You see, everything works out in the end. It does. That is once you realize that some things are out of your control and you decide to act upon that fact. When you stay in a rut of worry and sorry, especially if it's because of a boss, it only perpetuates the cycle and the "everything works out" part is all that much farther away and you become depressed and stressed if it's not really what you want.
That said, and this may be confusing to some that it can actually be both ways, some people do enjoy their worry and their sorry while they are hating their worry and sorry and the situation that brought them to those two things. This oxymoron of emotion comes partially from habit, but it is one that allows for them to place blame on everyone but themselves if something doesn't work out because, "See all that I am doing... and still? See how I am sacrificing? And see how wrong and terrible my boss is?" So much blame is put on them already that it is a release and a relief to act and react in this way.
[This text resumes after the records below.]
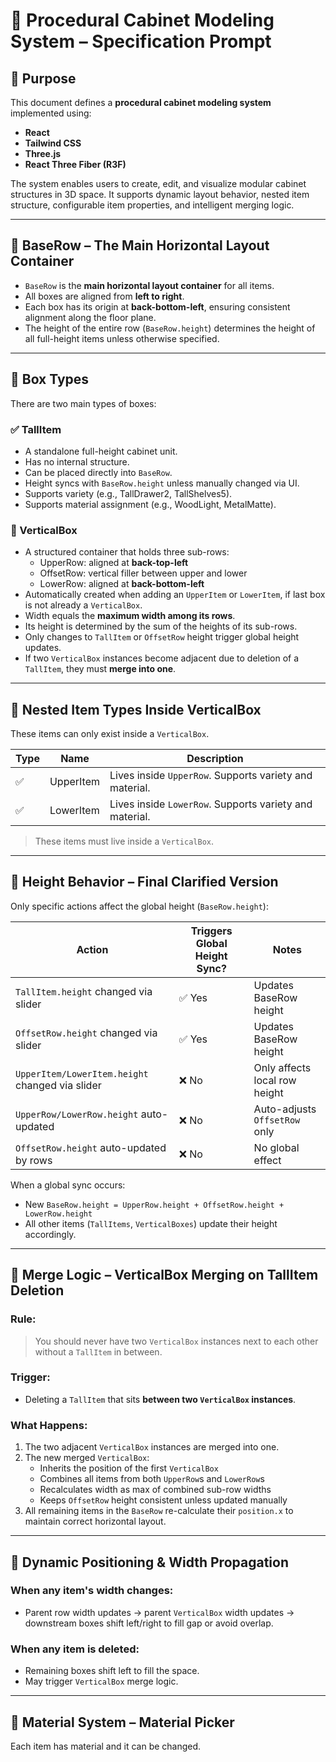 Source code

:# 🧩 Procedural Cabinet Modeling System – Specification Prompt

## 🎯 Purpose

This document defines a **procedural cabinet modeling system** implemented using:
- **React**
- **Tailwind CSS**
- **Three.js**
- **React Three Fiber (R3F)**

The system enables users to create, edit, and visualize modular cabinet structures in 3D space. It supports dynamic layout behavior, nested item structure, configurable item properties, and intelligent merging logic.

---

## 📐 BaseRow – The Main Horizontal Layout Container

- `BaseRow` is the **main horizontal layout container** for all items.
- All boxes are aligned from **left to right**.
- Each box has its origin at **back-bottom-left**, ensuring consistent alignment along the floor plane.
- The height of the entire row (`BaseRow.height`) determines the height of all full-height items unless otherwise specified.

---

## 🧱 Box Types

There are two main types of boxes:

### ✅ TallItem
- A standalone full-height cabinet unit.
- Has no internal structure.
- Can be placed directly into `BaseRow`.
- Height syncs with `BaseRow.height` unless manually changed via UI.
- Supports variety (e.g., TallDrawer2, TallShelves5).
- Supports material assignment (e.g., WoodLight, MetalMatte).

### 🔹 VerticalBox
- A structured container that holds three sub-rows:
  - UpperRow: aligned at **back-top-left**
  - OffsetRow: vertical filler between upper and lower
  - LowerRow: aligned at **back-bottom-left**
- Automatically created when adding an `UpperItem` or `LowerItem`, if last box is not already a `VerticalBox`.
- Width equals the **maximum width among its rows**.
- Its height is determined by the sum of the heights of its sub-rows.
- Only changes to `TallItem` or `OffsetRow` height trigger global height updates.
- If two `VerticalBox` instances become adjacent due to deletion of a `TallItem`, they must **merge into one**.

---

## 🧩 Nested Item Types Inside VerticalBox

These items can only exist inside a `VerticalBox`.

| Type       | Name         | Description |
|------------|--------------|-------------|
| ✅         | UpperItem    | Lives inside `UpperRow`. Supports variety and material. |
| ✅         | LowerItem    | Lives inside `LowerRow`. Supports variety and material. |

> These items must live inside a `VerticalBox`.

---

## 🔄 Height Behavior – Final Clarified Version

Only specific actions affect the global height (`BaseRow.height`):

| Action                                | Triggers Global Height Sync? | Notes |
|-------------------------------------|------------------------------|-------|
| `TallItem.height` changed via slider | ✅ Yes                        | Updates BaseRow height |
| `OffsetRow.height` changed via slider| ✅ Yes                        | Updates BaseRow height |
| `UpperItem/LowerItem.height` changed via slider | ❌ No              | Only affects local row height |
| `UpperRow/LowerRow.height` auto-updated | ❌ No                      | Auto-adjusts `OffsetRow` only |
| `OffsetRow.height` auto-updated by rows | ❌ No                       | No global effect |

When a global sync occurs:
- New `BaseRow.height = UpperRow.height + OffsetRow.height + LowerRow.height`
- All other items (`TallItems`, `VerticalBoxes`) update their height accordingly.

---

## 🚨 Merge Logic – VerticalBox Merging on TallItem Deletion

### Rule:
> You should never have two `VerticalBox` instances next to each other without a `TallItem` in between.

### Trigger:
- Deleting a `TallItem` that sits **between two `VerticalBox` instances**.

### What Happens:
1. The two adjacent `VerticalBox` instances are merged into one.
2. The new merged `VerticalBox`:
   - Inherits the position of the first `VerticalBox`
   - Combines all items from both `UpperRow`s and `LowerRow`s
   - Recalculates width as max of combined sub-row widths
   - Keeps `OffsetRow` height consistent unless updated manually
3. All remaining items in the `BaseRow` re-calculate their `position.x` to maintain correct horizontal layout.

---

## 📏 Dynamic Positioning & Width Propagation

### When any item's **width** changes:
- Parent row width updates → parent `VerticalBox` width updates → downstream boxes shift left/right to fill gap or avoid overlap.

### When any item is deleted:
- Remaining boxes shift left to fill the space.
- May trigger `VerticalBox` merge logic.

---

## 🎨 Material System – Material Picker

Each item has material and it can be changed. 
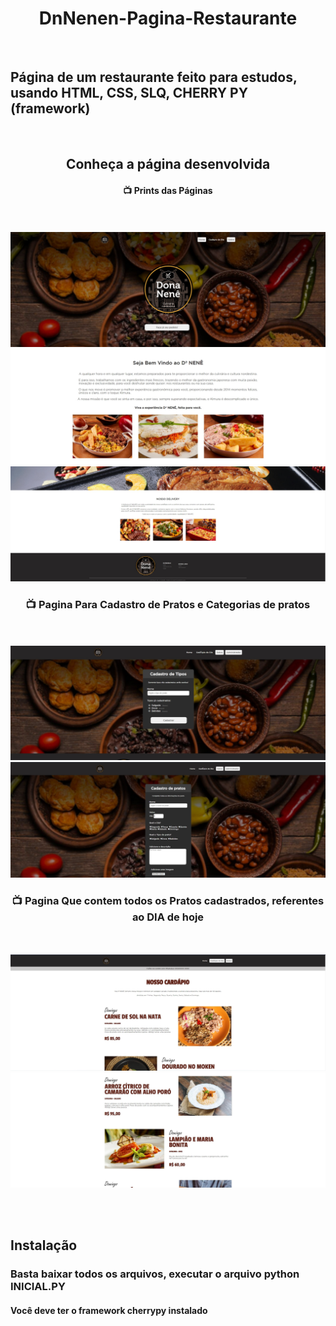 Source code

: <div align="center">
<h1> DnNenen-Pagina-Restaurante </h1>
</div> <br>

<h2> Página de um restaurante feito para estudos, usando HTML, CSS, SLQ, CHERRY PY (framework)</h2>
<br>

<div align="center">
<h2>Conheça a página desenvolvida </h2>
<a><h4> 📺 Prints das Páginas </h4></a>
<br><br>
</div>


<img src="https://github.com/diegogodoy06/DnNene-Pag-Restaurante/blob/main/Print/pag-1.jpg">
<img src="https://github.com/diegogodoy06/DnNene-Pag-Restaurante/blob/main/Print/pag-1.1.jpg">
<img src="https://github.com/diegogodoy06/DnNene-Pag-Restaurante/blob/main/Print/pag1.2.jpg">

<br>
<div align="center">
    <a><h3> 📺 Pagina Para Cadastro de Pratos e Categorias de pratos </h3></a>
<br><br>
</div>

<img src="https://github.com/diegogodoy06/DnNene-Pag-Restaurante/blob/main/Print/pag-2.jpg">
<img src="https://github.com/diegogodoy06/DnNene-Pag-Restaurante/blob/main/Print/pag-2.1.jpg">

<br>
<div align="center">
    <a><h3> 📺 Pagina Que contem todos os Pratos cadastrados, referentes ao DIA de hoje </h3></a>
<br><br>
</div>

<img src="https://github.com/diegogodoy06/DnNene-Pag-Restaurante/blob/main/Print/pag-3.jpg">
<img src="https://github.com/diegogodoy06/DnNene-Pag-Restaurante/blob/main/Print/pag-3.1.jpg">

<br><br>
<h2> Instalação</h2>

<h3>Basta baixar todos os arquivos, executar o arquivo python INICIAL.PY</h3>
<h4>Você deve ter o framework cherrypy instalado</h4>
Now to be fair, a boss can easily take away your livelihood. In an instant. The economy has nothing to do with this fact. And if you are devoting all and more than you have for years at a time, you can become too depressed and too tired to make life changing decisions and new goals for yourself. If you have a family to support, it's even harder to get out of the hamster wheel that a job tends to exercise its employees on. Unfortunately, in these last few years the economy does have everything
to do with the fact that people no longer have the opportunity to simply switch out of a bad job or at least one with better pay. And most of us are not one of the lucky few that work for a company of good morals, values, and ethics. I mean the human kind not the Christian kind (though some are one and the same).
And not all of us are lucky enough to be in a job we love. If we are working in a field we love, but the politics or higher ups of that job are terrible, the hours are terrible, and the benefits are terrible, the work we love is at risk of being, if it already isn't, work that we can no longer stand.
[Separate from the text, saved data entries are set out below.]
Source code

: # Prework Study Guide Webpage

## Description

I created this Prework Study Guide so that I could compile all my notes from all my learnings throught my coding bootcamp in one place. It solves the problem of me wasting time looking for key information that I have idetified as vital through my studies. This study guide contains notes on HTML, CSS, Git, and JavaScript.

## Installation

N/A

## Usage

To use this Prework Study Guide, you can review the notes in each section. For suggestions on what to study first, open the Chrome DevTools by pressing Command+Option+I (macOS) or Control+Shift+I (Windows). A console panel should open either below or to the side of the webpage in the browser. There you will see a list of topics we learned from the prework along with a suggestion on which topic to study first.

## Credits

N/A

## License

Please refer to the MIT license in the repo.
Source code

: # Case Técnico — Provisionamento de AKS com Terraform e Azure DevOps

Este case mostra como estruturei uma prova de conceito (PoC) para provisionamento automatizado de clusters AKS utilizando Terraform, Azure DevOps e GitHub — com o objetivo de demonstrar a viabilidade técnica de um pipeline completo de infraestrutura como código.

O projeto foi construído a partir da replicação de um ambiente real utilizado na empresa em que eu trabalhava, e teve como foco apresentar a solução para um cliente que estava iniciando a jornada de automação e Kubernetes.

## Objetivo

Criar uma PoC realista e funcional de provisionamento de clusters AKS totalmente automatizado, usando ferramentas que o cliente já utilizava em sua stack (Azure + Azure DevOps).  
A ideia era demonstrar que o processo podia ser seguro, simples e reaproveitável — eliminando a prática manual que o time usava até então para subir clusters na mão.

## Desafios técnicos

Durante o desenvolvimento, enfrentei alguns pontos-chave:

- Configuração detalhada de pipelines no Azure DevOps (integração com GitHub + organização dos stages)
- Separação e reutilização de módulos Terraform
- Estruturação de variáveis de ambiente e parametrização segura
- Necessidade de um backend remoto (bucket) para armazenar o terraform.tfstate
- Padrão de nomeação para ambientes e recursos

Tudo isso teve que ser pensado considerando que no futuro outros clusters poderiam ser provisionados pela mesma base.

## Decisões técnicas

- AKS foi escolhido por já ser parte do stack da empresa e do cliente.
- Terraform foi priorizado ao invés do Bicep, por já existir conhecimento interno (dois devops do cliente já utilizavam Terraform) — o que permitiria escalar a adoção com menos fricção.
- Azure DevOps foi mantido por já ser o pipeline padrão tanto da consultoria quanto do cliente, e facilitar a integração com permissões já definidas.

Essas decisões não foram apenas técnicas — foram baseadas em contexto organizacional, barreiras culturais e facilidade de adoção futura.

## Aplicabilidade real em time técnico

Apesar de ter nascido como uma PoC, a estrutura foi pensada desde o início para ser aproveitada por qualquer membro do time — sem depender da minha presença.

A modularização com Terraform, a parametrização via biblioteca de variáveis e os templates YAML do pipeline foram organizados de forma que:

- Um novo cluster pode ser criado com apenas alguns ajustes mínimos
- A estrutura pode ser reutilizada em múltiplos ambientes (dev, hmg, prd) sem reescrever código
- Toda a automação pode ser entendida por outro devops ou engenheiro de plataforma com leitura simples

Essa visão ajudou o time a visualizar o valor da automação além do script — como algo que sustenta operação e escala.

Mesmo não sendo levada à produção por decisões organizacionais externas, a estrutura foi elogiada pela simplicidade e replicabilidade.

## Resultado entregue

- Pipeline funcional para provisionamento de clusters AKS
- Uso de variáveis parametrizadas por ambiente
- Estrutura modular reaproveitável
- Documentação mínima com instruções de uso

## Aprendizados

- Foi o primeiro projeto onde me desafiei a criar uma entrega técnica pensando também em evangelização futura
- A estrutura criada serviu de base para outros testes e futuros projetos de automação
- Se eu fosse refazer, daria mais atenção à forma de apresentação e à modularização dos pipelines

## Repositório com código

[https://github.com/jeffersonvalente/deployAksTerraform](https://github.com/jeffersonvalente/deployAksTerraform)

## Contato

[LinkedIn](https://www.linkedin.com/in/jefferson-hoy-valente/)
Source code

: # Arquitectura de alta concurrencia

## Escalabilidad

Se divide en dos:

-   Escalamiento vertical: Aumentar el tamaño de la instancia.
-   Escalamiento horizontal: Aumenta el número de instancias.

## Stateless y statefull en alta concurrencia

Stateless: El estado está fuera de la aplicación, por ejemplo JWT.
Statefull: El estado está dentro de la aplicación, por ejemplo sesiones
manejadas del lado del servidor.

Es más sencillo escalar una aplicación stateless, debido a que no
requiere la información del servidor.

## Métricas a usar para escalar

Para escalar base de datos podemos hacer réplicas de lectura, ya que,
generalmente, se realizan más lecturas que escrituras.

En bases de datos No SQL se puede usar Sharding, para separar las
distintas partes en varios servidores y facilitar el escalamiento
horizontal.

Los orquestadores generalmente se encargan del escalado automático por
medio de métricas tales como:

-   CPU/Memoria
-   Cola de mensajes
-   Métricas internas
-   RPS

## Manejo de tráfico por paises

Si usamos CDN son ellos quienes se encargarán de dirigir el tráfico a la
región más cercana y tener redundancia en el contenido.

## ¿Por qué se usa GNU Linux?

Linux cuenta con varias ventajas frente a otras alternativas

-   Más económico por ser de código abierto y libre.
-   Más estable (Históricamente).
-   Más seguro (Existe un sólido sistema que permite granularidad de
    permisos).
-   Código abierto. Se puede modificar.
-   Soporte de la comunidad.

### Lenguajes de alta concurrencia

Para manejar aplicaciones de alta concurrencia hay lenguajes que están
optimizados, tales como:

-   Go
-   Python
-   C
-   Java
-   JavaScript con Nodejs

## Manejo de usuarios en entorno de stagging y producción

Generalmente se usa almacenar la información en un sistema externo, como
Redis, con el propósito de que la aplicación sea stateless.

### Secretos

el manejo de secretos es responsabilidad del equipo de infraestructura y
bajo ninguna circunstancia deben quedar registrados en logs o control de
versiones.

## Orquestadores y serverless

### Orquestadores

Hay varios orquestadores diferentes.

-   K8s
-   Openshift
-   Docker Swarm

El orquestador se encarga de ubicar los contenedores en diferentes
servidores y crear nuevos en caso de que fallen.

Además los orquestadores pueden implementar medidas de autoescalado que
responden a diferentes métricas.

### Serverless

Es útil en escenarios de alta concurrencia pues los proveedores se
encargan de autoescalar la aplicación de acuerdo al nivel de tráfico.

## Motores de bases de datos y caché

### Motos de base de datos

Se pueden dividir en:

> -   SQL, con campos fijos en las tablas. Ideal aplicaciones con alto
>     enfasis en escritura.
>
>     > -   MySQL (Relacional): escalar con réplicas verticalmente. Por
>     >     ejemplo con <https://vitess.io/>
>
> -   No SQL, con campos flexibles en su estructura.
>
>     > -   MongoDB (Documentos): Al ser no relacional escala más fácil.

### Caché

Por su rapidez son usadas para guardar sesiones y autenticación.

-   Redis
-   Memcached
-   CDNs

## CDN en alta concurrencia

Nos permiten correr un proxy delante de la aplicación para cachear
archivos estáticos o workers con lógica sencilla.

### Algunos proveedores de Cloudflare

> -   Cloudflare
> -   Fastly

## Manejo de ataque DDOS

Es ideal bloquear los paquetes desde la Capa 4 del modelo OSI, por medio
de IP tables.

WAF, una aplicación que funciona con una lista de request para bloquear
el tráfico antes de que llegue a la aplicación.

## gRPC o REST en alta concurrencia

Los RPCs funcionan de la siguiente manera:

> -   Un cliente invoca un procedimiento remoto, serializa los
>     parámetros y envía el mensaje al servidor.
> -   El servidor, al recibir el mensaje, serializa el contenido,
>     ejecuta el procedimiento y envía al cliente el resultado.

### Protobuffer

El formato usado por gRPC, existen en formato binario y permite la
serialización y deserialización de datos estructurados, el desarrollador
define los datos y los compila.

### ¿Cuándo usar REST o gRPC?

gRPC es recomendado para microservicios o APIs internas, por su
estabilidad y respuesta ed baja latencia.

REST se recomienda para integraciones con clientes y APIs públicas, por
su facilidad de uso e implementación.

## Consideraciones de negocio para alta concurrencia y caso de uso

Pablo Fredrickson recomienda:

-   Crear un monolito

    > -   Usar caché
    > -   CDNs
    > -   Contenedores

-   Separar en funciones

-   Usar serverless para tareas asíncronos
A lot can come from this terrible cesspool that we've found ourselves in. Our family and family life suffers. We expect more out of them. We begin to mistrust them as we do our own selves and our own job security. We can't deal with the normal issues that come with a family, yet we are doing "all of this" for them. We begin to compare the one in charge of our home with the one in charge of our work. We blame those we do just because we can, like our boss does to us. Time becomes a blur. We realize what we are doing, but we can't stop the cycle, at least not for long. The longer we are in this mess, the more the cesspool becomes quicksand. We can't understand why our significant other is not solving our problems, because surely they can see what is happening to us.
And we continue with our worry and our feelings of being sorry for ourselves because it's the only thing that seems to comfort us. So in this sense, yes, you can be completely right in saying that "Some people just really like to feel sorry for themselves."
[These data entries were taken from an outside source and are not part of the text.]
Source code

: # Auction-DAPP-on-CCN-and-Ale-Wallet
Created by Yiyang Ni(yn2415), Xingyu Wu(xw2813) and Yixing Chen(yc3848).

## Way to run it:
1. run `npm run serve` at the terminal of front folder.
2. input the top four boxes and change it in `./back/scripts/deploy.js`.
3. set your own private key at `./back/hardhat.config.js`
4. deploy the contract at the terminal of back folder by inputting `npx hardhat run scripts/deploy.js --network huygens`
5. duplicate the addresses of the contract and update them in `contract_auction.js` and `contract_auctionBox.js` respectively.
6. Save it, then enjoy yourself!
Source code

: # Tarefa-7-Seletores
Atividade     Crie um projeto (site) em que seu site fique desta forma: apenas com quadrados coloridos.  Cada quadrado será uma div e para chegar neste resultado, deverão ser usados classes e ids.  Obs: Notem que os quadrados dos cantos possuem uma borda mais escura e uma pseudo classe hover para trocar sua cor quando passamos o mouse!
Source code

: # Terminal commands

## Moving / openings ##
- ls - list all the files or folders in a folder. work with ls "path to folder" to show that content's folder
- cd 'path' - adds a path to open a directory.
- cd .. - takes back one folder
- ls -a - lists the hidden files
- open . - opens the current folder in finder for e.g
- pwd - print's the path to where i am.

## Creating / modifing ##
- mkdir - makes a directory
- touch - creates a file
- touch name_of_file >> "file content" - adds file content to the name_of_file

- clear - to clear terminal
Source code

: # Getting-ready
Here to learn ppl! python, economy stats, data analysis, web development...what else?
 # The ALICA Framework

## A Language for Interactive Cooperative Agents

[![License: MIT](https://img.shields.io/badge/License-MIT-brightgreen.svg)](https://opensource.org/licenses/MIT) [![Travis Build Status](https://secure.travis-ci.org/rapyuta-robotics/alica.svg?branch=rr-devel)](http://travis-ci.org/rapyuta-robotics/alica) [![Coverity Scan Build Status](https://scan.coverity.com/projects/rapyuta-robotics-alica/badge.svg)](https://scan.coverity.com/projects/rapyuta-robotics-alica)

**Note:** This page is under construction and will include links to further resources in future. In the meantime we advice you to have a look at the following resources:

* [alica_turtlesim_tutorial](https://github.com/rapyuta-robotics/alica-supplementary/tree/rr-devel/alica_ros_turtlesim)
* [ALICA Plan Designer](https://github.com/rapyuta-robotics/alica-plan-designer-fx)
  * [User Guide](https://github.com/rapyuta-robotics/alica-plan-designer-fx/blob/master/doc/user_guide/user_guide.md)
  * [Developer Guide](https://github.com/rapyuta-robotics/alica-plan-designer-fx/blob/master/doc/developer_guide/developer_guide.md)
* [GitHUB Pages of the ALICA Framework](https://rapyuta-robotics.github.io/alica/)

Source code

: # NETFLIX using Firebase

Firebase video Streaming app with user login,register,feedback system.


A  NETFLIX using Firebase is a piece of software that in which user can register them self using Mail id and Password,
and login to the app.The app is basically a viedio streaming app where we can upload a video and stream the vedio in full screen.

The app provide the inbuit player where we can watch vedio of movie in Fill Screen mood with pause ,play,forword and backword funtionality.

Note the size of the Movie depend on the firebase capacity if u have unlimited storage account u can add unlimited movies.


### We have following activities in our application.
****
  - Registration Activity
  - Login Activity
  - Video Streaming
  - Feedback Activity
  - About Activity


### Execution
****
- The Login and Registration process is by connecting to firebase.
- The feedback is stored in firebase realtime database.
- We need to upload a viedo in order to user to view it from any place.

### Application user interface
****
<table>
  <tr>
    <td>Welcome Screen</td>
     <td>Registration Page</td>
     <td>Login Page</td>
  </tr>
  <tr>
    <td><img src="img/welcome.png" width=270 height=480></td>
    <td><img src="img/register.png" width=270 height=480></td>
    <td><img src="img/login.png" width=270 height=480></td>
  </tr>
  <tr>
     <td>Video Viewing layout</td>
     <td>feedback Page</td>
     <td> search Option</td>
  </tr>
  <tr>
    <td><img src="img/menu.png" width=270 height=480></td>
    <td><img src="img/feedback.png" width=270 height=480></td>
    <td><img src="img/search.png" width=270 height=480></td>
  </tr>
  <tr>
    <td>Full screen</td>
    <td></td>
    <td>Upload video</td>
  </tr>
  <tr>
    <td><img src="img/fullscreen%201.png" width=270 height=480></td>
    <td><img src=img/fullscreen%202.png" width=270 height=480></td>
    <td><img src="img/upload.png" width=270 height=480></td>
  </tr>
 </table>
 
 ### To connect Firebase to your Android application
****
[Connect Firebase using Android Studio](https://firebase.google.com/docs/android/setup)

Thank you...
But try as one might to offer up a bit of the life that could be, offer moments of being in the moment without worrying or sorry feelings, the only way that the person in question can accept any offerings, is if that is exactly what they do, accept those offerings.
We are the only person that can take ourselves off the hamster wheel. We are the only ones that can make the true sacrifices that benefit those who really matter in the end, our family and those who were with us the best that they could be through it all.